These multiple cameras 10-1, 10-2, ..., 10-n are appropriately arranged around the object of interest in order to shoot the object of interest from various angles before the start of shooting. In addition, since the PTZ camera is capable of pan, tilt, and zoom functions, it controls the object of interest to have an appropriate size and position in the image before shooting starts. In addition, the multiple cameras 10-1, 10-2, ..., 10-n may be connected to the device 100 through wired / wireless communication means.

The main camera selector 110 selects a main camera from multiple cameras 10-1, 10-2, ..., 10-n. In this case, a camera designated by a user through the interface unit 20 may be selected as a main camera. Here, the interface unit 20 is a means for receiving information from a user, and is any possible means, such as a microphone or a touch screen. It is provided in the device 100 or is provided with the device 100 through wired / wireless communication means. Can be connected.

The object of interest selection unit 120 selects an object of interest from an image captured by the selected main camera. That is, the object of interest selection unit 120 may output an image captured by the main camera to the display unit 30 and receive an object of interest from the user through the interface unit 20. Here, the display unit 30 is a display means including an LCD or the like for outputting a still image or a video signal, and may be provided in the device 100 or connected to the device 100 through a wired / wireless communication unit.

The object of interest projection unit 130 projects a photographing position of the object of interest in one or more sub-cameras. Specifically, it includes an object region extraction unit 131, a projection coordinate calculation unit 132 and a projection coordinate transmission unit 133.

The object region extraction unit 131 extracts the region of the object of interest from the image captured by the main camera. Specifically, color and depth information of an image photographed by the main camera is acquired based on the approximate location of the selected object of interest, and an object region of interest is extracted from an image photographed by the main camera based on the acquired color and depth information. do. However, in the case of a PTZ camera without a depth acquisition function, an object region of interest may be extracted using only color.

The projection coordinate calculator 132 calculates coordinates to be projected in 3D into the sub-camera image using depth information for each pixel of the extracted object region of interest and each camera parameter. Here, the camera parameter indicates the position and posture of each of the multiple cameras, which is a value calculated by the camera parameter calculator 150.

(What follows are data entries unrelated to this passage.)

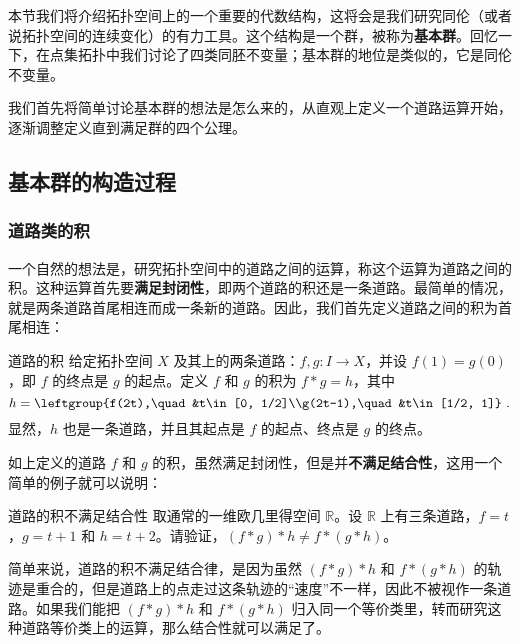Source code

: 
本节我们将介绍拓扑空间上的一个重要的代数结构，这将会是我们研究同伦（或者说拓扑空间的连续变化）的有力工具。这个结构是一个群，被称为\textbf{基本群}。回忆一下，在点集拓扑中我们讨论了四类同胚不变量；基本群的地位是类似的，它是同伦不变量。

我们首先将简单讨论基本群的想法是怎么来的，从直观上定义一个道路运算开始，逐渐调整定义直到满足群的四个公理。

\subsection{基本群的构造过程}
\subsubsection{道路类的积}

一个自然的想法是，研究拓扑空间中的道路之间的运算，称这个运算为道路之间的积。这种运算首先要\textbf{满足封闭性}，即两个道路的积还是一条道路。最简单的情况，就是两条道路首尾相连而成一条新的道路。因此，我们首先定义道路之间的积为首尾相连：

\begin{definition}{道路的积}\label{HomT3_def1}
给定拓扑空间 $X$ 及其上的两条道路：$f, g:I\rightarrow X$，并设 $f(1)=g(0)$，即 $f$ 的终点是 $g$ 的起点。定义 $f$ 和 $g$ 的积为 $f*g=h$，其中\begin{equation}h=\leftgroup{f(2t),\quad &t\in[0, 1/2]\\g(2t-1),\quad &t\in[1/2, 1]}~.\end{equation}
显然，$h$ 也是一条道路，并且其起点是 $f$ 的起点、终点是 $g$ 的终点。
\end{definition}

如上定义的道路 $f$ 和 $g$ 的积，虽然满足封闭性，但是并\textbf{不满足结合性}，这用一个简单的例子就可以说明：

\begin{exercise}{道路的积不满足结合性}
取通常的一维欧几里得空间 $\mathbb{R}$。设 $\mathbb{R}$ 上有三条道路，$f=t$，$g=t+1$ 和 $h=t+2$。请验证，$(f*g)*h\not=f*(g*h)$。
\end{exercise}

简单来说，道路的积不满足结合律，是因为虽然 $(f*g)*h$ 和 $f*(g*h)$ 的轨迹是重合的，但是道路上的点走过这条轨迹的“速度”不一样，因此不被视作一条道路。如果我们能把 $(f*g)*h$ 和 $f*(g*h)$ 归入同一个等价类里，转而研究这种道路等价类上的运算，那么结合性就可以满足了。


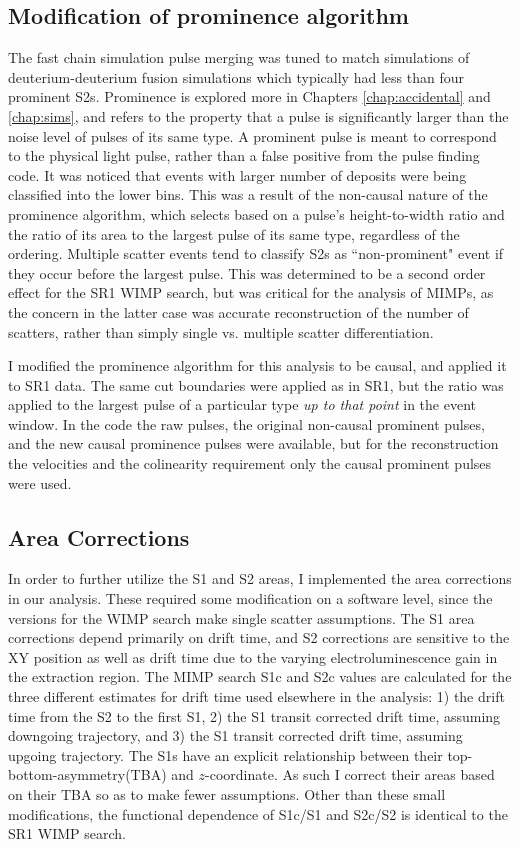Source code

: \subsection{Modification of prominence algorithm}
The fast chain simulation pulse merging was tuned to match simulations of deuterium-deuterium fusion simulations which typically had less than four prominent S2s. Prominence is explored more in Chapters \ref{chap:accidental} and \ref{chap:sims}, and refers to the property that a pulse is significantly larger than the noise level of pulses of its same type.
A prominent pulse is meant to correspond to the physical light pulse, rather than a false positive from the pulse finding code.
It was noticed that events with larger number of deposits were being classified into the lower bins.
This was a result of the non-causal nature of the prominence algorithm, which selects based on a pulse's height-to-width ratio and the ratio of its area to the largest pulse of its same type, regardless of the ordering.
Multiple scatter events tend to classify S2s as ``non-prominent" event if they occur before the largest pulse.
This was determined to be a second order effect for the SR1 WIMP search, but was critical for the analysis of MIMPs, as the concern in the latter case was accurate reconstruction of the number of scatters, rather than simply single vs. multiple scatter differentiation.

I modified the prominence algorithm for this analysis to be causal, and applied it to SR1 data.
The same cut boundaries were applied as in SR1, but the ratio was applied to the largest pulse of a particular type \textit{up to that point} in the event window.
In the code the raw pulses, the original non-causal prominent pulses, and the new causal prominence pulses were available, but for the reconstruction the velocities and the colinearity requirement only the causal prominent pulses were used.

\subsection{Area Corrections}

In order to further utilize the S1 and S2 areas, I implemented the area corrections in our analysis.
These required some modification on a software level, since the versions for the WIMP search make single scatter assumptions.
The S1 area corrections depend primarily on drift time, and S2 corrections are sensitive to the XY position as well as drift time due to the varying electroluminescence gain in the extraction region.
The MIMP search S1c and S2c values are calculated for the three different estimates for drift time used elsewhere in the analysis: 1) the drift time from the S2 to the first S1, 2) the S1 transit corrected drift time, assuming downgoing trajectory, and 3) the S1 transit corrected drift time, assuming upgoing trajectory.
The S1s have an explicit relationship between their top-bottom-asymmetry(TBA) and $z$-coordinate. 
As such I correct their areas based on their TBA so as to make fewer assumptions.
Other than these small modifications, the functional dependence of S1c/S1 and S2c/S2 is identical to the SR1 WIMP search.

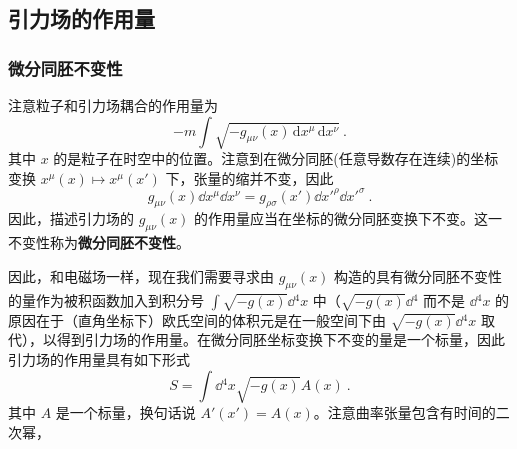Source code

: \subsection{引力场的作用量}

\subsubsection{微分同胚不变性}
注意粒子和引力场耦合的作用量为
\begin{equation}
-m\int\sqrt{-g_{\mu\nu}(x) \,\mathrm{d}{x} ^\mu \,\mathrm{d}{x} ^\nu}~.
\end{equation}
其中 $x$ 的是粒子在时空中的位置。注意到在微分同胚(任意导数存在连续)的坐标变换 $x^\mu(x) \mapsto x^\mu(x')$ 下，张量的缩并不变，因此
\begin{equation}
g_{\mu\nu}(x) \dd x^\mu \dd{x} ^\nu=g_{\rho\sigma}(x') \dd{x'} ^\rho \dd{x'} ^{\sigma}~.
\end{equation}
因此，描述引力场的 $g_{\mu\nu}(x)$ 的作用量应当在坐标的微分同胚变换下不变。这一不变性称为\textbf{微分同胚不变性}。

因此，和电磁场一样，现在我们需要寻求由 $g_{\mu\nu}(x)$ 构造的具有微分同胚不变性的量作为被积函数加入到积分号 $\int\sqrt{-g(x)}\dd{}^4x$ 中（$\sqrt{-g(x)}\dd{}^4$ 而不是 $\dd{}^4x$ 的原因在于（直角坐标下）欧氏空间的体积元是在一般空间下由 $\sqrt{-g(x)}\dd{}^4 x$ 取代），以得到引力场的作用量。在微分同胚坐标变换下不变的量是一个标量，因此引力场的作用量具有如下形式
\begin{equation}
S=\int\dd{}^4x\sqrt{-g(x)}A(x)~.
\end{equation}
其中 $A$ 是一个标量，换句话说 $A'(x')=A(x)$。注意曲率张量包含有时间的二次幂，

The camera parameter calculation unit 150 calculates camera parameters indicating the position and posture of each of multiple cameras. For the camera parameter calculation, the paper "ZZ Zhang. A flexible new technique for camera calibration. IEEE Transactions on Pattern Analysis and Machine Intelligence, 22 (11): 1330-1334, 2000 "may be used. In addition, the camera parameter calculation unit 150 does not change its position in the case of a fixed camera, but when an element including the posture, zoom, and focus of the camera is changed during shooting as in the case of a PTZ camera, the camera parameters are recalculated. do. Prior paper for parameter update [O. D. Faugeras, Q. T. Luong, and S. J. Maybank, "Camera self-calibration: Theory and experiments," In G. Sandini, editor, Proc. 2nd European Conf. On Comp Vision, Lecture Notes in Comp. Science 588, pp. 321-334. Springer-Verlag, May 1992] may use a self-calibration technique. The value calculated by the camera parameter calculator 150 is stored in the camera parameter DB 155.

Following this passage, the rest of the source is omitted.